In Larrategui v Laborde, 2014 WL 2154477 (E.D.Cal.) the Court granted Petitioner's petition for the return of S.C. to Argentina pursuant to the Hague Convention. Petitioner sought $55,372.14 in attorney's fees and costs pursuant to Article 26 of the Hague Convention and 42 U.S.C.§ 11607 of ICARA.
The District Court observed that were a court has ordered the return of the child to her habitual residence, the court must order the respondent-abductor to pay "necessary expenses incurred by or on behalf of the petitioner," unless it would be "clearly inappropriate." 42 U.S.C. §11607(b)(3).
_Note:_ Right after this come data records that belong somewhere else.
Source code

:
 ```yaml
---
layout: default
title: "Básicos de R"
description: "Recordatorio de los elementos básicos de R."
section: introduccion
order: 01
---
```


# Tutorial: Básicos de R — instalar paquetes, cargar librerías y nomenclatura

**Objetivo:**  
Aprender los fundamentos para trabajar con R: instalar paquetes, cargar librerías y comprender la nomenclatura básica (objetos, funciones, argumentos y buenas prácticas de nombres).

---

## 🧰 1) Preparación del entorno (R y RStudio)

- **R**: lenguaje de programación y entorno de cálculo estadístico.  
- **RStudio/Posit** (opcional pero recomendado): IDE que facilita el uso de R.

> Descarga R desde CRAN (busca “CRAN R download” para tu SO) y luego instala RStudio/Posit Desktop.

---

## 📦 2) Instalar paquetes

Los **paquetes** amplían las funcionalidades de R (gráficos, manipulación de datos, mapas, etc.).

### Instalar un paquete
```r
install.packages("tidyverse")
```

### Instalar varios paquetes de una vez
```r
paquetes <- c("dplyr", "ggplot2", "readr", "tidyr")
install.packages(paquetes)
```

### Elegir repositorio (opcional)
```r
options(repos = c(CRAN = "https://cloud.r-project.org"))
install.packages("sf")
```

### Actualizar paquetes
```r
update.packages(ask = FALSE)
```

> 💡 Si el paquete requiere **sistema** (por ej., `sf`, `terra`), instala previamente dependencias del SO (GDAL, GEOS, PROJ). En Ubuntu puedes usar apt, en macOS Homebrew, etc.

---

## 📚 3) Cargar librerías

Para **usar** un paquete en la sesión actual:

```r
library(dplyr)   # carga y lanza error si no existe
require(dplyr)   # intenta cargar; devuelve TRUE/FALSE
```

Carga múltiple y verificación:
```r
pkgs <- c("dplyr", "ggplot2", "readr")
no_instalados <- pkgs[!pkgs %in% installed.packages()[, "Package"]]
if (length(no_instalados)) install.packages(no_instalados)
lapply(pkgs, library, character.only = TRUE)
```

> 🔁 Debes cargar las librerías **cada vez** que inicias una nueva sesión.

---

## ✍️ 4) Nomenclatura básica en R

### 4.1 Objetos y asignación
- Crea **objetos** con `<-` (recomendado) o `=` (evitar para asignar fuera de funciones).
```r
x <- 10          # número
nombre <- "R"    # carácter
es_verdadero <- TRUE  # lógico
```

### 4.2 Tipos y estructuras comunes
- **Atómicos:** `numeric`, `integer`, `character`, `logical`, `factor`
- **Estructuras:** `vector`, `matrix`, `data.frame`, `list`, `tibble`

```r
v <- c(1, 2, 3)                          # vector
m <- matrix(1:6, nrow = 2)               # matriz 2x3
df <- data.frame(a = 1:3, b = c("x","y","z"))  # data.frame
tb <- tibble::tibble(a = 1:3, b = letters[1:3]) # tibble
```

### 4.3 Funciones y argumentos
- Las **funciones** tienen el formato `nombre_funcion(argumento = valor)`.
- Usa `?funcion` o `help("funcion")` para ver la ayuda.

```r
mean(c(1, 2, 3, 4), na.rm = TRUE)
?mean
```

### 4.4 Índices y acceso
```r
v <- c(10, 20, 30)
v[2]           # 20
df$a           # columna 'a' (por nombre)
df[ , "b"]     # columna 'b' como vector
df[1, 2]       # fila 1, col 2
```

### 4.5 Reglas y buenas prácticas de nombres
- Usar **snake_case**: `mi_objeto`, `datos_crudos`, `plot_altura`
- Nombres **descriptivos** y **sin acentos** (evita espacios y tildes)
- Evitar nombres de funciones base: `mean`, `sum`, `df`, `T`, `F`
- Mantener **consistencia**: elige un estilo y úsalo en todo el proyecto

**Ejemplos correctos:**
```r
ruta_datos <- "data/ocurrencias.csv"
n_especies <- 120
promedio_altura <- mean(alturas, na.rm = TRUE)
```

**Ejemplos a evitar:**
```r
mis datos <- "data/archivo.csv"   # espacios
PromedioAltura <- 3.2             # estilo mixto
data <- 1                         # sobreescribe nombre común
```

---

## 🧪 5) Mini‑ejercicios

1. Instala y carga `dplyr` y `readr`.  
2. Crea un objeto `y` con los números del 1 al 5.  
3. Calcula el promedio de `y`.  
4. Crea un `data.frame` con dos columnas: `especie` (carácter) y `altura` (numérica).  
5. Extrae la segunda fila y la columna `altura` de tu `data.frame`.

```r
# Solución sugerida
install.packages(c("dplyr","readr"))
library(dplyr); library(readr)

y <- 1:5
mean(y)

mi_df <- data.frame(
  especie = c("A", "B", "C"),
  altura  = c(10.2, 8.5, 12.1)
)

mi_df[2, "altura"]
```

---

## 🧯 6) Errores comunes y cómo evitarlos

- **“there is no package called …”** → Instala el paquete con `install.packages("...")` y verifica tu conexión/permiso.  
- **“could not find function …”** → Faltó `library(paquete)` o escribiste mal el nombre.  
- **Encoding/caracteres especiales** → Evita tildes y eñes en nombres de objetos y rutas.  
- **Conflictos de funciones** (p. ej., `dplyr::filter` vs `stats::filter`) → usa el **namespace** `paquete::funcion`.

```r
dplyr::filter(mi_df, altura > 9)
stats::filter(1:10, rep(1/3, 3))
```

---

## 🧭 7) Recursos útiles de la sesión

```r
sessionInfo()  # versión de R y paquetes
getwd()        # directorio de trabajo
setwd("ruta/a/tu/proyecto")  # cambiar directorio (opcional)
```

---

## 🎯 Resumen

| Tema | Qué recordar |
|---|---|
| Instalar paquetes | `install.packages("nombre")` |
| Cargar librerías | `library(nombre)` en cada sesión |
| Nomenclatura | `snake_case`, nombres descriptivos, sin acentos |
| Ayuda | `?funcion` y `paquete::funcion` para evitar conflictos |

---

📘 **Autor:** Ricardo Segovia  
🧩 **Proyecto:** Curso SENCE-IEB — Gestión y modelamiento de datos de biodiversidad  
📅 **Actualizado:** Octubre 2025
The award of fees and costs serves two purposes: (1) "to restore the applicant to the financial position he or she would have been in had there been no removal or retention" and (2) "to deter such removal or retention."Hague International Child Abduction Convention: Text and Legal Analysis, 51 Fed.Reg. 10494-01, 10511 (Mar. 26, 1986).
Respondent argued that fees were clearly inappropriate because the
Court's intervention was required to obtain undertakings to protect S.C.; that Respondent was unable to pay for Petitioner's attorney's fees and costs, and
Petitioner did not spend his own funds to retain representation in this matter.
The Court rejected these arguments. The fact that Petitioner did not spend his own funds does not provide a basis to deny an award to Petitioner. See Cuellar v. Joyce, 603 F.3d 1142, 1143 (9th Cir.2010) (holding that denying a fee award because petitioner's counsel provided their services pro bono would "encourage abducting parents to engage in improper delaying tactics whenever the petitioning parent is represented by pro bono counsel.") Second, Respondent made a good faith, but unsuccessful, "grave risk" argument that S.C. had not received, and consequently would not receive, proper medical treatment in Argentina. As a result, the Court granted Petitioner's Petition for Return of Child with narrowly focused undertakings to ensure that S.C. received the necessary medical treatments and ensures that Respondent is allowed access to and visitation with S.C. However, denying an award to Petitioner because the Court issued undertakings would encourage parties to always request undertakings even if the request is meritless in order to avoid paying fees and costs. Finally, entirely denying an award to Petitioner because of Respondent's financial status would not further § 11607(b)(3)'s purposes. Kufner v. Kufner, CIV.A. 07-046 S, 2010 WL 431762, at *5 (D.R.I. Feb.3, 2010) ("To deny any award to Petitioner [because of respondent's financial status] would undermine the dual
statutory purposes of Section 11607(b)(3)-restitution and deterrence (both general
as to the public and specific as to the Respondent))." The Court held that it was not "clearly inappropriate" to award attorney's fees and costs to Petitioner.
The Court found that traveling costs are necessary costs because Petitioner's attorney was required to attend the hearings and that file management costs are appropriate as part of the costs associated with litigation. However, the Court denied the costs associated with the uncertified interpreter because Respondent should not be required to pay for Petitioner's error. The Court also denied the fees recorded in Spanish in the invoices because they were not appropriately documented in English. The Court denied the costs for a custody order because it was not necessary for this proceeding. The Court awarded all other costs. It reduced the costs and fees by $3,437.50 to $51,934.64.
The Respondent requested a 30% reduction based on her financial status. The district court noted that although denying an award because of Respondent's financial status would not further §11607(b)(3)'s purposes, courts have recognized that they have discretion to reduce any potential award to allow for the financial condition of the respondent. See, e.g., Rydder v. Rydder, 49 F.3d 369, 373-74 (8th Cir.1995) (reducing award from $18,487.42 to $10,000.00 because of respondent's financial status); Berendsen v. Nichols, 938 F.Supp. 737, 739 (D.Kan.1996) (applying 15% reduction to the fee award because of respondent's financial status); Salinier v. Moore, No. 10-CV00080-WYD, 2010 WL 3515699, at *4 (D.Colo. Sept.1, 2010) (reducing award by 25% because of respondent's financial condition). Respondent provided evidence that she was self-employed with limited income, nominal assets, and significant debt. Therefore, the Court exercised its discretion and reduced the total award by 25%. The Court awarded Petitioner $38,950.98 in attorney's fees and costs.